Il remplace les "fichiers de la direction de la protection et de la sécurité de la défense" par un nouveau fichier, baptisé SIREX. Or on ne sait strictement rien de ce que recouvre ce nouveau fichier, si ce n'est qu'il s'agit selon le ministère de la défense d'un "système d'information de la recherche et de l'exploitation du renseignement de contre-ingérence".

Le Gouvernement actionne pour SIREX les dispositions de l'article 26 de la loi de 1978, qui prévoit que "certains traitements (...) peuvent être dispensés, par décret en Conseil d'Etat, de la publication de l'acte réglementaire qui les autorise". Il est uniquement prévu que "pour ces traitements, est publié, en même temps que le décret autorisant la dispense de publication de l'acte, le sens de l'avis émis par la commission". Ce qui fut fait.

En effet, figure également au Journal Officiel de ce samedi matin la délibération n° 2014-142 de la CNIL du 17 avril 2014, on ne peut plus sibyilline : "Avis favorable avec réserve". Quelle réserve ? Le public ne le saura pas, l'avis lui-même n'étant pas publié, pour ne pas informer sur le contenu du décret.

"Renseigner pour protéger"

On sait toutefois que SIREX est mis en oeuvre par la direction de la protection et de la sécurité de la défense (DPSD), qui a pour mission de "renseigner pour protéger". "La Défense doit protéger ses personnels, ses matériels, ses informations et installations sensibles, d’actes hostiles, qualifiés d'ingérence, qui peuvent émaner d’organisations ou d’individus qui chercheraient ainsi à porter atteinte aux capacités opérationnelles de la défense par d’autres voies que la confrontation militaire", explique le site internet du ministère de la défense.

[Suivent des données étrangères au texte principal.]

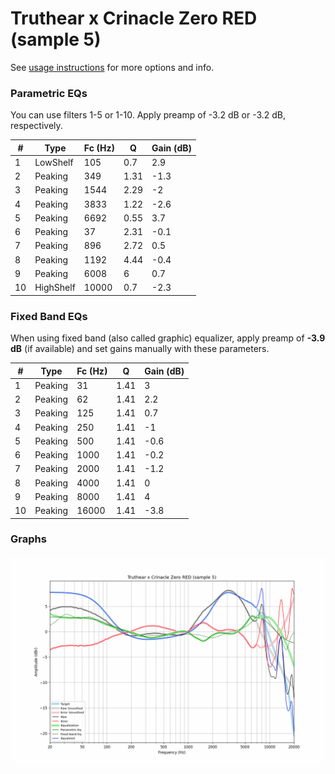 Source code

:# Truthear x Crinacle Zero RED (sample 5)
See [usage instructions](https://github.com/jaakkopasanen/AutoEq#usage) for more options and info.

### Parametric EQs
You can use filters 1-5 or 1-10. Apply preamp of -3.2 dB or -3.2 dB, respectively.

|   # | Type      |   Fc (Hz) |    Q |   Gain (dB) |
|-----|-----------|-----------|------|-------------|
|   1 | LowShelf  |       105 | 0.7  |         2.9 |
|   2 | Peaking   |       349 | 1.31 |        -1.3 |
|   3 | Peaking   |      1544 | 2.29 |        -2   |
|   4 | Peaking   |      3833 | 1.22 |        -2.6 |
|   5 | Peaking   |      6692 | 0.55 |         3.7 |
|   6 | Peaking   |        37 | 2.31 |        -0.1 |
|   7 | Peaking   |       896 | 2.72 |         0.5 |
|   8 | Peaking   |      1192 | 4.44 |        -0.4 |
|   9 | Peaking   |      6008 | 6    |         0.7 |
|  10 | HighShelf |     10000 | 0.7  |        -2.3 |

### Fixed Band EQs
When using fixed band (also called graphic) equalizer, apply preamp of **-3.9 dB** (if available) and set gains manually with these parameters.

|   # | Type    |   Fc (Hz) |    Q |   Gain (dB) |
|-----|---------|-----------|------|-------------|
|   1 | Peaking |        31 | 1.41 |         3   |
|   2 | Peaking |        62 | 1.41 |         2.2 |
|   3 | Peaking |       125 | 1.41 |         0.7 |
|   4 | Peaking |       250 | 1.41 |        -1   |
|   5 | Peaking |       500 | 1.41 |        -0.6 |
|   6 | Peaking |      1000 | 1.41 |        -0.2 |
|   7 | Peaking |      2000 | 1.41 |        -1.2 |
|   8 | Peaking |      4000 | 1.41 |         0   |
|   9 | Peaking |      8000 | 1.41 |         4   |
|  10 | Peaking |     16000 | 1.41 |        -3.8 |

### Graphs
![](./Truthear%20x%20Crinacle%20Zero%20RED%20(sample%205).png)
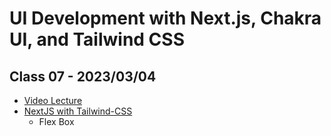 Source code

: # UI Development with Next.js, Chakra UI, and Tailwind CSS

## Class 07 - 2023/03/04

- [Video Lecture](https://www.youtube.com/live/t3CV_VKKSgo?feature=share)
- [NextJS with Tailwind-CSS](https://github.com/panaverse/learn-nextjs/tree/main/step07_styling/tailwindCSS)
  - Flex Box
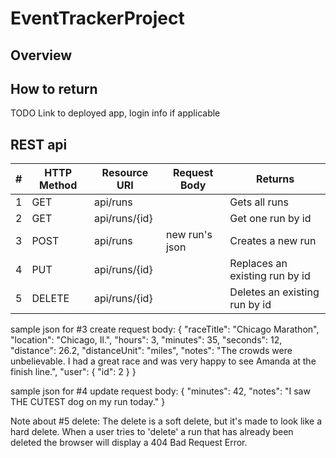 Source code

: # EventTrackerProject


## Overview

## How to return
TODO Link to deployed app, login info if applicable

## REST api

| # | HTTP Method | Resource URI | Request Body | Returns |
|---|---------|--------------|--------------|---------|
| 1 |GET         | api/runs	   |              | Gets all runs|
| 2 |GET         | api/runs/{id} |   | 	Get one run by id |
|	3 |POST        | api/runs |	new run's json | Creates a new run |
| 4 | PUT         | api/runs/{id}	| | Replaces an existing run by id |
|	5 |DELETE      | api/runs/{id}	| | Deletes an existing run by id |



sample json for #3 create request body:
{
    "raceTitle": "Chicago Marathon",
    "location": "Chicago, Il.",
    "hours": 3,
    "minutes": 35,
    "seconds": 12,
    "distance": 26.2,
    "distanceUnit": "miles",
    "notes": "The crowds were unbelievable.  I had a great race and was very happy to see Amanda at the finish line.",
    "user": {
        "id": 2
    }
}

sample json for #4 update request body:
{
    "minutes": 42,
    "notes": "I saw THE CUTEST dog on my run today."
}


Note about #5 delete:
The delete is a soft delete, but it's made to look like a hard delete.  When a user tries to 'delete' a run that has already been deleted the browser will display a 404 Bad Request Error.
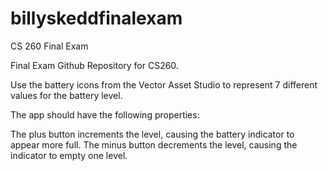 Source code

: # billyskeddfinalexam
CS 260 Final Exam

Final Exam Github Repository for CS260.

Use the battery icons from the Vector Asset Studio to represent 7 different values for the battery level.

The app should have the following properties:

The plus button increments the level, causing the battery indicator to appear more full.
The minus button decrements the level, causing the indicator to empty one level.
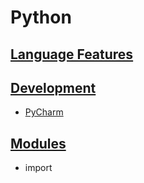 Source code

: # Python

## [Language Features](freature/README.md)

## [Development](dev/README.md)
* [PyCharm](dev/PyCharm.md)

## [Modules](modules/README.md)
* import



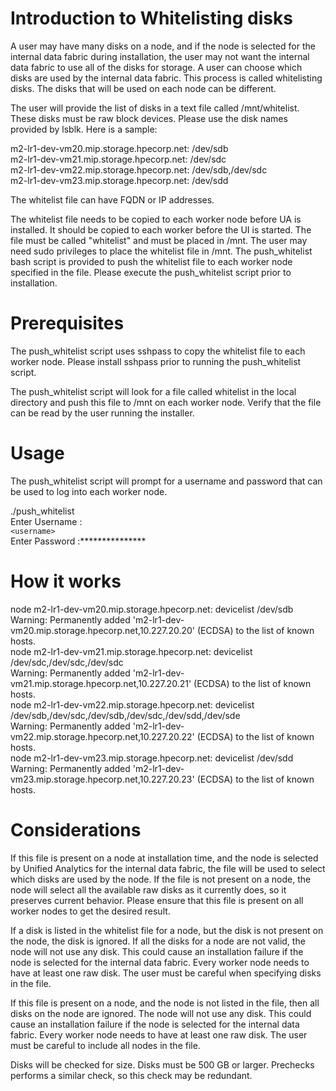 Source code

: 
# Introduction to Whitelisting disks

A user may have many disks on a node, and if the node is selected for the internal data fabric during installation, the user may not want the internal data fabric to use all of the disks for storage.  A user can choose which disks are used by the internal data fabric.  This process is called whitelisting disks.  The disks that will be used on each node can be different. 

The user will provide the list of disks in a text file called /mnt/whitelist.  These disks must be raw block devices.  Please use the disk names provided by lsblk.  Here is a sample: 

m2-lr1-dev-vm20.mip.storage.hpecorp.net: /dev/sdb  
m2-lr1-dev-vm21.mip.storage.hpecorp.net: /dev/sdc  
m2-lr1-dev-vm22.mip.storage.hpecorp.net: /dev/sdb,/dev/sdc  
m2-lr1-dev-vm23.mip.storage.hpecorp.net: /dev/sdd

The whitelist file can have FQDN or IP addresses.

The whitelist file needs to be copied to each worker node before UA is installed.  It should be copied to each worker before the UI is started.  The file must be called "whitelist" and must be placed in /mnt.  The user may need sudo privileges to place the whitelist file in /mnt.  The push_whitelist bash script is provided to push the whitelist file to each worker node specified in the file.  Please execute the push_whitelist script prior to installation.

# Prerequisites

The push_whitelist script uses sshpass to copy the whitelist file to each worker node. Please install sshpass prior to running the push_whitelist script.

The push_whitelist script will look for a file called whitelist in the local directory and push this file to /mnt on each worker node.  Verify that the file can be read by the user running the installer.

# Usage

The push_whitelist script will prompt for a username and password that can be used to log into each worker node.

./push_whitelist  
Enter Username :   
`<username>`  
Enter Password :***************  

# How it works

node m2-lr1-dev-vm20.mip.storage.hpecorp.net: devicelist /dev/sdb  
Warning: Permanently added 'm2-lr1-dev-vm20.mip.storage.hpecorp.net,10.227.20.20' (ECDSA) to the list of known hosts.  
node m2-lr1-dev-vm21.mip.storage.hpecorp.net: devicelist /dev/sdc,/dev/sdc,/dev/sdc  
Warning: Permanently added 'm2-lr1-dev-vm21.mip.storage.hpecorp.net,10.227.20.21' (ECDSA) to the list of known hosts.  
node m2-lr1-dev-vm22.mip.storage.hpecorp.net: devicelist /dev/sdb,/dev/sdc,/dev/sdb,/dev/sdc,/dev/sdd,/dev/sde  
Warning: Permanently added 'm2-lr1-dev-vm22.mip.storage.hpecorp.net,10.227.20.22' (ECDSA) to the list of known hosts.  
node m2-lr1-dev-vm23.mip.storage.hpecorp.net: devicelist /dev/sdd  
Warning: Permanently added 'm2-lr1-dev-vm23.mip.storage.hpecorp.net,10.227.20.23' (ECDSA) to the list of known hosts.  

# Considerations

If this file is present on a node at installation time, and the node is selected by Unified Analytics for the internal data fabric, the file will be used to select which disks are used by the node.  If the file is not present on a node, the node will select all the available raw disks as it currently does, so it preserves current behavior.  Please ensure that this file is present on all worker nodes to get the desired result. 

If a disk is listed in the whitelist file for a node, but the disk is not present on the node, the disk is ignored.  If all the disks for a node are not valid, the node will not use any disk.  This could cause an installation failure if the node is selected for the internal data fabric.  Every worker node needs to have at least one raw disk.  The user must be careful when specifying disks in the file. 

If this file is present on a node, and the node is not listed in the file, then all disks on the node are ignored.  The node will not use any disk.  This could cause an installation failure if the node is selected for the internal data fabric.  Every worker node needs to have at least one raw disk.  The user must be careful to include all nodes in the file. 

Disks will be checked for size.  Disks must be 500 GB or larger.  Prechecks performs a similar check, so this check may be redundant.
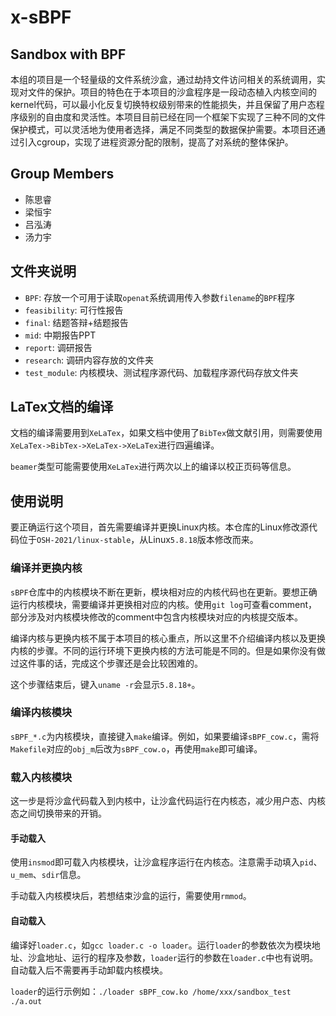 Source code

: # x-sBPF

## Sandbox with BPF

本组的项目是一个轻量级的文件系统沙盒，通过劫持文件访问相关的系统调用，实现对文件的保护。项目的特色在于本项目的沙盒程序是一段动态植入内核空间的kernel代码，可以最小化反复切换特权级别带来的性能损失，并且保留了用户态程序级别的自由度和灵活性。本项目目前已经在同一个框架下实现了三种不同的文件保护模式，可以灵活地为使用者选择，满足不同类型的数据保护需要。本项目还通过引入cgroup，实现了进程资源分配的限制，提高了对系统的整体保护。

## Group Members
- 陈思睿
- 梁恒宇
- 吕泓涛
- 汤力宇

## 文件夹说明
- `BPF`: 存放一个可用于读取`openat`系统调用传入参数`filename`的`BPF`程序
- `feasibility`: 可行性报告
- `final`: 结题答辩+结题报告
- `mid`: 中期报告PPT
- `report`: 调研报告
- `research`: 调研内容存放的文件夹
- `test_module`: 内核模块、测试程序源代码、加载程序源代码存放文件夹

## LaTex文档的编译
文档的编译需要用到`XeLaTex`，如果文档中使用了`BibTex`做文献引用，则需要使用`XeLaTex->BibTex->XeLaTex->XeLaTex`进行四遍编译。

`beamer`类型可能需要使用`XeLaTex`进行两次以上的编译以校正页码等信息。

## 使用说明
要正确运行这个项目，首先需要编译并更换Linux内核。本仓库的Linux修改源代码位于`OSH-2021/linux-stable`，从Linux`5.8.18`版本修改而来。

### 编译并更换内核
`sBPF`仓库中的内核模块不断在更新，模块相对应的内核代码也在更新。要想正确运行内核模块，需要编译并更换相对应的内核。使用`git log`可查看comment，部分涉及对内核模块修改的comment中包含内核模块对应的内核提交版本。

编译内核与更换内核不属于本项目的核心重点，所以这里不介绍编译内核以及更换内核的步骤。不同的运行环境下更换内核的方法可能是不同的。但是如果你没有做过这件事的话，完成这个步骤还是会比较困难的。

这个步骤结束后，键入`uname -r`会显示`5.8.18+`。

### 编译内核模块
`sBPF_*.c`为内核模块，直接键入`make`编译。例如，如果要编译`sBPF_cow.c`，需将`Makefile`对应的`obj_m`后改为`sBPF_cow.o`，再使用`make`即可编译。

### 载入内核模块
这一步是将沙盒代码载入到内核中，让沙盒代码运行在内核态，减少用户态、内核态之间切换带来的开销。
#### 手动载入
使用`insmod`即可载入内核模块，让沙盒程序运行在内核态。注意需手动填入`pid`、`u_mem`、`sdir`信息。

手动载入内核模块后，若想结束沙盒的运行，需要使用`rmmod`。
#### 自动载入
编译好`loader.c`，如`gcc loader.c -o loader`。运行`loader`的参数依次为模块地址、沙盒地址、运行的程序及参数，`loader`运行的参数在`loader.c`中也有说明。自动载入后不需要再手动卸载内核模块。

`loader`的运行示例如：`./loader sBPF_cow.ko /home/xxx/sandbox_test ./a.out` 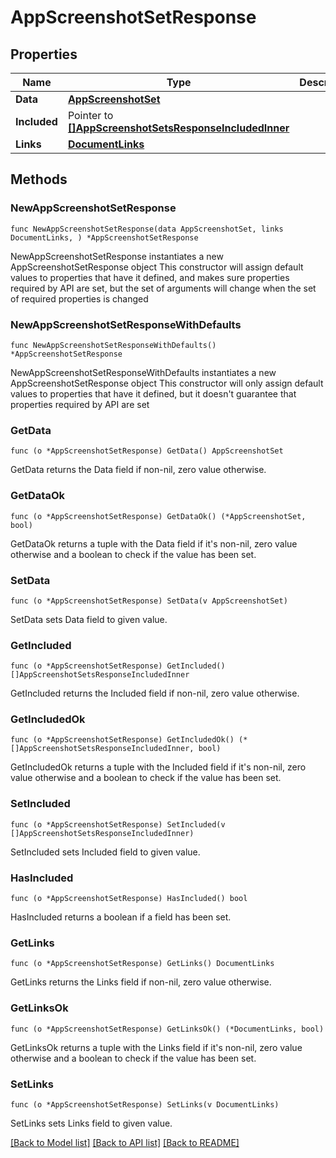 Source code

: # AppScreenshotSetResponse

## Properties

Name | Type | Description | Notes
------------ | ------------- | ------------- | -------------
**Data** | [**AppScreenshotSet**](AppScreenshotSet.md) |  | 
**Included** | Pointer to [**[]AppScreenshotSetsResponseIncludedInner**](AppScreenshotSetsResponseIncludedInner.md) |  | [optional] 
**Links** | [**DocumentLinks**](DocumentLinks.md) |  | 

## Methods

### NewAppScreenshotSetResponse

`func NewAppScreenshotSetResponse(data AppScreenshotSet, links DocumentLinks, ) *AppScreenshotSetResponse`

NewAppScreenshotSetResponse instantiates a new AppScreenshotSetResponse object
This constructor will assign default values to properties that have it defined,
and makes sure properties required by API are set, but the set of arguments
will change when the set of required properties is changed

### NewAppScreenshotSetResponseWithDefaults

`func NewAppScreenshotSetResponseWithDefaults() *AppScreenshotSetResponse`

NewAppScreenshotSetResponseWithDefaults instantiates a new AppScreenshotSetResponse object
This constructor will only assign default values to properties that have it defined,
but it doesn't guarantee that properties required by API are set

### GetData

`func (o *AppScreenshotSetResponse) GetData() AppScreenshotSet`

GetData returns the Data field if non-nil, zero value otherwise.

### GetDataOk

`func (o *AppScreenshotSetResponse) GetDataOk() (*AppScreenshotSet, bool)`

GetDataOk returns a tuple with the Data field if it's non-nil, zero value otherwise
and a boolean to check if the value has been set.

### SetData

`func (o *AppScreenshotSetResponse) SetData(v AppScreenshotSet)`

SetData sets Data field to given value.


### GetIncluded

`func (o *AppScreenshotSetResponse) GetIncluded() []AppScreenshotSetsResponseIncludedInner`

GetIncluded returns the Included field if non-nil, zero value otherwise.

### GetIncludedOk

`func (o *AppScreenshotSetResponse) GetIncludedOk() (*[]AppScreenshotSetsResponseIncludedInner, bool)`

GetIncludedOk returns a tuple with the Included field if it's non-nil, zero value otherwise
and a boolean to check if the value has been set.

### SetIncluded

`func (o *AppScreenshotSetResponse) SetIncluded(v []AppScreenshotSetsResponseIncludedInner)`

SetIncluded sets Included field to given value.

### HasIncluded

`func (o *AppScreenshotSetResponse) HasIncluded() bool`

HasIncluded returns a boolean if a field has been set.

### GetLinks

`func (o *AppScreenshotSetResponse) GetLinks() DocumentLinks`

GetLinks returns the Links field if non-nil, zero value otherwise.

### GetLinksOk

`func (o *AppScreenshotSetResponse) GetLinksOk() (*DocumentLinks, bool)`

GetLinksOk returns a tuple with the Links field if it's non-nil, zero value otherwise
and a boolean to check if the value has been set.

### SetLinks

`func (o *AppScreenshotSetResponse) SetLinks(v DocumentLinks)`

SetLinks sets Links field to given value.



[[Back to Model list]](../README.md#documentation-for-models) [[Back to API list]](../README.md#documentation-for-api-endpoints) [[Back to README]](../README.md)



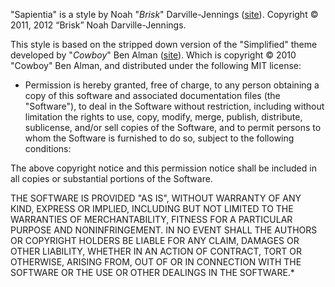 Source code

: "Sapientia" is a style by Noah "*Brisk*" Darville-Jennings \([site](http://www.noahdj.ca/ "noahdj.ca")\). Copyright © 2011, 2012 “Brisk” Noah Darville-Jennings.

This style is based on the stripped down version of the "Simplified" theme developed by "*Cowboy*" Ben Alman \([site](http://benalman.com/)\). Which is copyright © 2010 "Cowboy" Ben Alman, and distributed under the following MIT license:
 
* Permission is hereby granted, free of charge, to any person
obtaining a copy of this software and associated documentation
files (the "Software"), to deal in the Software without
restriction, including without limitation the rights to use,
copy, modify, merge, publish, distribute, sublicense, and/or sell
copies of the Software, and to permit persons to whom the
Software is furnished to do so, subject to the following
conditions:
 
The above copyright notice and this permission notice shall be
included in all copies or substantial portions of the Software.
 
THE SOFTWARE IS PROVIDED "AS IS", WITHOUT WARRANTY OF ANY KIND,
EXPRESS OR IMPLIED, INCLUDING BUT NOT LIMITED TO THE WARRANTIES
OF MERCHANTABILITY, FITNESS FOR A PARTICULAR PURPOSE AND
NONINFRINGEMENT. IN NO EVENT SHALL THE AUTHORS OR COPYRIGHT
HOLDERS BE LIABLE FOR ANY CLAIM, DAMAGES OR OTHER LIABILITY,
WHETHER IN AN ACTION OF CONTRACT, TORT OR OTHERWISE, ARISING
FROM, OUT OF OR IN CONNECTION WITH THE SOFTWARE OR THE USE OR
OTHER DEALINGS IN THE SOFTWARE.*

Il peut s'agir aussi bien de renseignements collectés à l'extérieur des frontières que de renseignements intérieurs, visant également des citoyens français.

"Le terrorisme, l'espionnage, les actions de subversion comme celles de sabotage ou encore le crime organisé (TESSCo) recouvrent les actes d'ingérence", précise le ministère, qui indique que la DPSD "agit dans le cadre général d'une mission de contre-ingérence en alertant sur les vulnérabilités, renseignant sur les menaces potentielles, contribuant aux mesures de protection".

Selon le site InfosDefense, la DPSD compte 1130 personnels civils et militaires. Sa mission "consiste principalement à la sécurité des personnels et des sites du ministère de la Défense", mais elle "travaille aussi quotidiennement avec les industriels exerçant dans le secteur de l’armement dans le cadre de sa mission de contre-ingérence".